La historia está plagada de acontecimientos extraordinarios y
nunca olvidados por generaciones que vivieron atentas como transcurrían los
días en la sociedad de mediado del siglo XX. Para el simbólico recuerdo se elige
una tarde gris, nubes oscuras amenazando tormenta, aunque ya habían vertido
lluvia suficiente para limpiar y dejar lustrosos tapias y paredones. Los
termómetros marcando grados inferiores en la escala centígrada por debajo de lo
normal, viento frío, desapacible, colándose por calles y plazas. Una vespertina
puesta sin mostrar sus efectos lumínicos espontáneos para que reverdecieran los
viejos refranes.
Para relatar lo sucedido, no hace falta extenderse en
detalles, sino transmitir los hechos para el conocimiento y comprensión de lo
afectado en las dos Breñas, Villa de Mazo y en otros municipios de la isla de
La Palma, comprendiendo la parte sureste y noroeste, donde se cebó la desgracia
con bastante desenlace fatal.
La certeza de mi existencia me impregna, a cualquier hora, mi
memoria de hechos y de sensaciones que conforman mi pasado y mi presente y me
hacen sentir que no ha transcurrido tanto tiempo de tantas cosas, que la vida
ha sido un continuo de afectos y de sorpresas, y que aún sigue ahí.

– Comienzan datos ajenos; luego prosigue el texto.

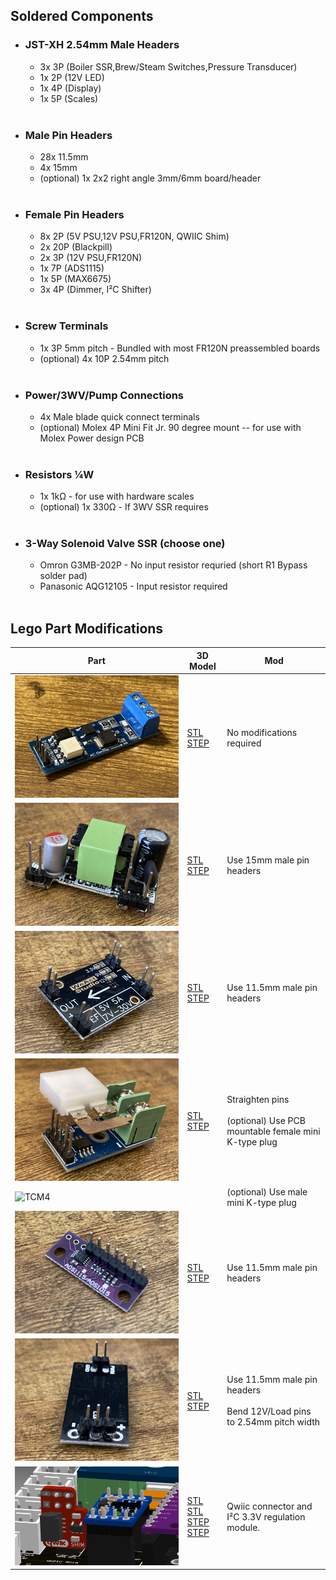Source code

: ## Soldered Components

- ### JST-XH 2.54mm Male Headers
    - 3x 3P (Boiler SSR,Brew/Steam Switches,Pressure Transducer)
    - 1x 2P (12V LED)
    - 1x 4P (Display)
    - 1x 5P (Scales)
    
    <br>
- ### Male Pin Headers
    - 28x 11.5mm
    - 4x 15mm
    - (optional) 1x 2x2 right angle 3mm/6mm board/header

    <br>
- ### Female Pin Headers
    - 8x 2P (5V PSU,12V PSU,FR120N, QWIIC Shim)
    - 2x 20P (Blackpill)
    - 2x 3P (12V PSU,FR120N)
    - 1x 7P (ADS1115)
    - 1x 5P (MAX6675)
    - 3x 4P (Dimmer, I²C Shifter)

    <br>
- ### Screw Terminals
    - 1x 3P 5mm pitch - Bundled with most FR120N preassembled boards
    - (optional) 4x 10P 2.54mm pitch

    <br>
- ### Power/3WV/Pump Connections
    - 4x Male blade quick connect terminals
    - (optional) Molex 4P Mini Fit Jr. 90 degree mount -- for use with Molex Power design PCB

    <br>
- ### Resistors ¼W
    - 1x 1kΩ - for use with hardware scales
    - (optional) 1x 330Ω - If 3WV SSR requires

    <br>
- ### 3-Way Solenoid Valve SSR (choose one)
    - Omron G3MB-202P - No input resistor requried (short R1 Bypass solder pad)
    - Panasonic AQG12105 - Input resistor required

    <br>

## Lego Part Modifications
Part|3D Model|Mod
---|---|---
![Dimmer](/Parts/Images/DIMMER.JPG "Dimmer")|[STL](/Parts/Images/STL/RDDimmer.stl "Dimmer") <br> [STEP](/Parts/Images/STEP/RDDimmer.step "Dimmer")|No modifications required
![12V PSU](/Parts/Images/12VPSU.JPG "12V PSU")|[STL](/Parts/Images/STL/12V1APSU.stl "12VPSU") <br> [STEP](/Parts/Images/STEP/12V1APSU.step "12VPSU")|Use 15mm male pin headers
![5V PSU](/Parts/Images/5VPSU.JPG "5V PSU")|[STL](/Parts/Images/STL/SY8205.stl "5VPSU") <br> [STEP](/Parts/Images/STEP/SY8205.step "5VPSU")|Use 11.5mm male pin headers
![MAX6675](/Parts/Images/MAX6675.JPG "MAX6675")|[STL](/Parts/Images/STL/MAX6675.stl) <br> [STEP](/Parts/Images/STEP/MAX6675BB.step)|Straighten pins<br><br>(optional) Use PCB mountable female mini K-type plug
![TCM4](/Parts/Images/TCM4.JPG "TC Sensor - M4")||(optional) Use male mini K-type plug
![ADS1115](/Parts/Images/ADS1115.JPG "ADS1115")|[STL](/Parts/Images/STL/ADS1115.stl "ADS1115") <br> [STEP](/Parts/Images/STEP/ADS1115BB.step "ADS1115")|Use 11.5mm male pin headers
![FR120N](/Parts/Images/FR120N.JPG "FR120N")|[STL](/Parts/Images/STL/MosfetBoard.stl "FR120N") <br> [STEP](/Parts/Images/STEP/MosfetBoard.step "FR120N")|Use 11.5mm male pin headers<br><br>Bend 12V/Load pins to 2.54mm pitch width
![QWIIC SHIM](/Parts/Images/QWIIC_Shim_Module2.png "QWIIC SHIM")|[STL](/Parts/Images/STL/LevelConverter.stl "Level Shifter") [STL](/Parts/Images/STL/QWIICShim.stl "QWIIC Shim") <br> [STEP](/Parts/Images/STEP/LevelConverter.step "Level Shifter") [STEP](/Parts/Images/STEP/QWIIC%20SHIM.step "QWIIC Shim")|  Qwiic connector and I²C 3.3V regulation module.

En un 16 de enero de 1957, algo lejano y ralentizado en las
pupilas, los barrancos corrieron furiosos y con ansias devastadoras de destruir
los obstáculos. El barro, agua, piedras, troncos formaban un aluvión, que causó
desolación y tragedia con la pérdida de víctimas y desaparecidos. Una tromba
descargó sobre la Cumbre Vieja, que durante varias horas se desbordase los
cauces de Amargavinos, Aduares y Aguasencio.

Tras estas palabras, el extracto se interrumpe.